### WHAT YOU ARE ASKED TO DO
Show every line of the data that includes the word "answer".

### Stored entries

◆ ◆ ◆ ◆

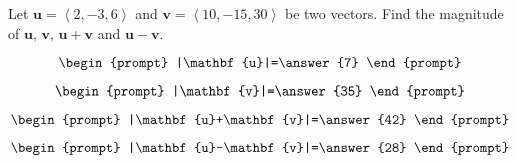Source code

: \documentclass{ximera}
\author{Gregory Hartman \and Matthew Carr}
\begin{document}
\begin{exercise}




Let $\mathbf{u}=\left\langle2,-3,6\right\rangle$ and $\mathbf{v}=\left\langle10,-15,30\right\rangle$ be two vectors. Find the magnitude of $\mathbf{u}$, $\mathbf{v}$, $\mathbf{u}+\mathbf{v}$ and $\mathbf{u}-\mathbf{v}$.

\[
\begin{prompt}
|\mathbf{u}|=\answer{7}
\end{prompt}
\]

\[
\begin{prompt}
|\mathbf{v}|=\answer{35}
\end{prompt}
\]

\[
\begin{prompt}
|\mathbf{u}+\mathbf{v}|=\answer{42}
\end{prompt}
\]

\[
\begin{prompt}
|\mathbf{u}-\mathbf{v}|=\answer{28}
\end{prompt}
\]


\end{exercise}
\end{document}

◆ ◆ ◆ ◆

### YOUR RESPONSE
|\mathbf{u}|=\answer{7}
|\mathbf{v}|=\answer{35}
|\mathbf{u}+\mathbf{v}|=\answer{42}
|\mathbf{u}-\mathbf{v}|=\answer{28}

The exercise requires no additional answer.